Gone are the glory days when we could sit and chat with a notable Food Writer, say Alan Richman and have him sign a copy of his latest tome about the craft of food writing. Gone are the events where we discussed the food culture of Las Vegas and interacted with noted local scribes with names like John, Max and Al. Gone are the discussions with Chefs about how they craft a local, seasonal cuisine in a desert oasis. Gone are the tours of the vast kitchens, wine cellars and seafood shrine that is the house of Wynn.
One hopes that Uncork’d will have an epiphany and realize that the success of the event isn’t solely dependent on a man who liberally uses the F word and throws pots at hapless cooks. Las Vegas deserves more.
Jay chimes in with a report from this year’s trenches:
I posted my thoughts and observations, mainly stemming from the Bellagio Block Party, here:
It strikes me that there are fewer and fewer participating chefs every year, not to mention entire resorts that aren’t represented. And the Las Vegas Convention & Visitors Authority doesn’t want star chefs from out of town. No wonder the Grand Tasting was only $225 this year. And my manager told me that Bon Appetit charges way too much for participants, so expect fewer next year.
I want Vegas Uncork’d to be successful, but like David Ross, there’s less and less that’s grabbing me each year. It’s the same names that I’ve (mostly) seen already. I’m more interested in the Lucky Rice Night Market, Life Is Beautiful, and other events that are bringing in fresh blood. VU is getting upstaged more and more.
Hey, any food writers reading this — do some investigating! I think there’s a real story here.

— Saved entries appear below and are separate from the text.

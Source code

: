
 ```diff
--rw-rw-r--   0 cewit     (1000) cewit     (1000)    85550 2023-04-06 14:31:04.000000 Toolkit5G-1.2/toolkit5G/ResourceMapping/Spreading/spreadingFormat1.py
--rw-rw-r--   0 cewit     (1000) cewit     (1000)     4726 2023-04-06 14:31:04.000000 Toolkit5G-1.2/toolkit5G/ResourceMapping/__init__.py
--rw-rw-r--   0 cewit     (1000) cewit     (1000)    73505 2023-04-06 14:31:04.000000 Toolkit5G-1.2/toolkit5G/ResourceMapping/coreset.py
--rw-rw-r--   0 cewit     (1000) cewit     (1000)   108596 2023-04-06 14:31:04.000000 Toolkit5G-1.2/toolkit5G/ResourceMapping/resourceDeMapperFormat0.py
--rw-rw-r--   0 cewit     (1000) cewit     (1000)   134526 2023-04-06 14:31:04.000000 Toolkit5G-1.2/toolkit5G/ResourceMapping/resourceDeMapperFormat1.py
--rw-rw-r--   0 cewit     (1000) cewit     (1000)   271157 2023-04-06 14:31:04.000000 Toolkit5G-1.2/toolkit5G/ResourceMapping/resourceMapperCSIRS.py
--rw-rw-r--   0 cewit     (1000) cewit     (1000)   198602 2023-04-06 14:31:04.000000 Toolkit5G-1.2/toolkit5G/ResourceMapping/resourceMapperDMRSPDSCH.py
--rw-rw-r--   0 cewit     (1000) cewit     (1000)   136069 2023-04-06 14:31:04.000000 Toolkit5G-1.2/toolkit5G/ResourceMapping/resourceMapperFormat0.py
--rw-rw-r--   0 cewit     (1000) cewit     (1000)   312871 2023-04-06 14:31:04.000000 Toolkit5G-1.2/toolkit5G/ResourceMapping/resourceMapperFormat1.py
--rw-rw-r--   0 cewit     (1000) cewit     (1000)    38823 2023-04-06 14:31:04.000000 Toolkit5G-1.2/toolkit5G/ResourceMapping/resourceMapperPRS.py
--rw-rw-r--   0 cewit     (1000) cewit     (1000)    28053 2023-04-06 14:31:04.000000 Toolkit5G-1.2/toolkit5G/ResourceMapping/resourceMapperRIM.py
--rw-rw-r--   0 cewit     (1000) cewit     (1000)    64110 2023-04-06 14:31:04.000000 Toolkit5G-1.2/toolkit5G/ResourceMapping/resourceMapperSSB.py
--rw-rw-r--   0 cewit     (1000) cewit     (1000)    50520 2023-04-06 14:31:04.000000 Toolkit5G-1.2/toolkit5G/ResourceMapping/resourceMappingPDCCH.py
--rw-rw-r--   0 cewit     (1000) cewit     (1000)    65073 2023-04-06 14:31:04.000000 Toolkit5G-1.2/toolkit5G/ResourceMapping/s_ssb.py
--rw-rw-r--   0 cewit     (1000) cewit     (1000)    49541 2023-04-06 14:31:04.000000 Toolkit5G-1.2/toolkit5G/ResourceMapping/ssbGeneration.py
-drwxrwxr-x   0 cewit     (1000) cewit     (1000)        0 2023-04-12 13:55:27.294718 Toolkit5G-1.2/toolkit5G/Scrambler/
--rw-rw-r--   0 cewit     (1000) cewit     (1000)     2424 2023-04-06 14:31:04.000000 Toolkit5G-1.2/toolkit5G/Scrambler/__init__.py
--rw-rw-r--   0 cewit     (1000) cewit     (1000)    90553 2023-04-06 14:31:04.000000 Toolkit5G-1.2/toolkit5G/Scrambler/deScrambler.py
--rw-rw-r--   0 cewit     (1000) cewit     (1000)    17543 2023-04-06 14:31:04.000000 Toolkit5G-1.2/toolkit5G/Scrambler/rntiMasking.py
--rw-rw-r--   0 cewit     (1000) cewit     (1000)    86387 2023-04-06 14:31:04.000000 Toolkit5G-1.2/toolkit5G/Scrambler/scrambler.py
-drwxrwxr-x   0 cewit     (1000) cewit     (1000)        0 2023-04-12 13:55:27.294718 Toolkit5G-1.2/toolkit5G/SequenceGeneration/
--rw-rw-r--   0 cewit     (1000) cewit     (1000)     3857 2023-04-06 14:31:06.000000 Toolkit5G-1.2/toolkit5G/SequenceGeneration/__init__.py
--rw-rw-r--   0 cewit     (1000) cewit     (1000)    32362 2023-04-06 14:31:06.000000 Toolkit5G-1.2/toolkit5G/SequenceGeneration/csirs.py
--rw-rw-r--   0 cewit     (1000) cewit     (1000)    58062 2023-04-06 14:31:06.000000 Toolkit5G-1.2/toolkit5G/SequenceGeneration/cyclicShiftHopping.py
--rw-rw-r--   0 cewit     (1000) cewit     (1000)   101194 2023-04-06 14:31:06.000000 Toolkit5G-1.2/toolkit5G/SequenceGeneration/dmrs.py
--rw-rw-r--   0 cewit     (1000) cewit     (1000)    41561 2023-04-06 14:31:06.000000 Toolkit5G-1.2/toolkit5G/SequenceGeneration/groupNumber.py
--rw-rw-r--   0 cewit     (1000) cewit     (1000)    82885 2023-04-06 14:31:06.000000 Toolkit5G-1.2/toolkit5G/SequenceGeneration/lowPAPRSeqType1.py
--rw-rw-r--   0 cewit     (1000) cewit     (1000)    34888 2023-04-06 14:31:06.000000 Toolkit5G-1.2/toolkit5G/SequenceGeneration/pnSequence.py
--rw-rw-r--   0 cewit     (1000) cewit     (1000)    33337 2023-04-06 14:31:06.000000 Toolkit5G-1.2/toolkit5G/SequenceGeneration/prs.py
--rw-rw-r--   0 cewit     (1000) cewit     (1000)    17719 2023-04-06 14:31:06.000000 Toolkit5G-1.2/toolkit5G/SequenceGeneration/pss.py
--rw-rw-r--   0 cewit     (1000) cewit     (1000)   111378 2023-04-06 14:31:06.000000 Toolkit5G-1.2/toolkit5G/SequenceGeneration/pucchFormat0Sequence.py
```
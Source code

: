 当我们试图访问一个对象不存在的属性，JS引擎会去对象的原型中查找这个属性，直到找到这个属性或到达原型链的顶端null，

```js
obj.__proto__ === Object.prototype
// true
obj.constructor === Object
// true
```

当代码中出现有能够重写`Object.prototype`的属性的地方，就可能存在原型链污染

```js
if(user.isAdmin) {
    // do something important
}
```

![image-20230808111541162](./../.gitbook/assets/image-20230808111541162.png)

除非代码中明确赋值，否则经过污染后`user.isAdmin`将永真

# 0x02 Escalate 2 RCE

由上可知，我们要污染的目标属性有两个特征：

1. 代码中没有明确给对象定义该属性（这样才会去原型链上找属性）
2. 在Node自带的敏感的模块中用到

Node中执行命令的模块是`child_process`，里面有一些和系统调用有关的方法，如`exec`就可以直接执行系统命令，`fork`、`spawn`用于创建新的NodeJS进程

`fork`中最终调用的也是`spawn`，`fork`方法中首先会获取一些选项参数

ELV final note: Well said by both writers. If you pay attention to these things, you will notice that there was almost zero local buzz about the event this year. The R-J ignores it entirely (no surprise there), but our plethora of other food scribes gave a colossal “meh” to an event that should be a week-long celebration of all the wonderful things that have happened here over the past twenty years. A pity, but more than just a pity, a shame…on our hotels and tourist authorities.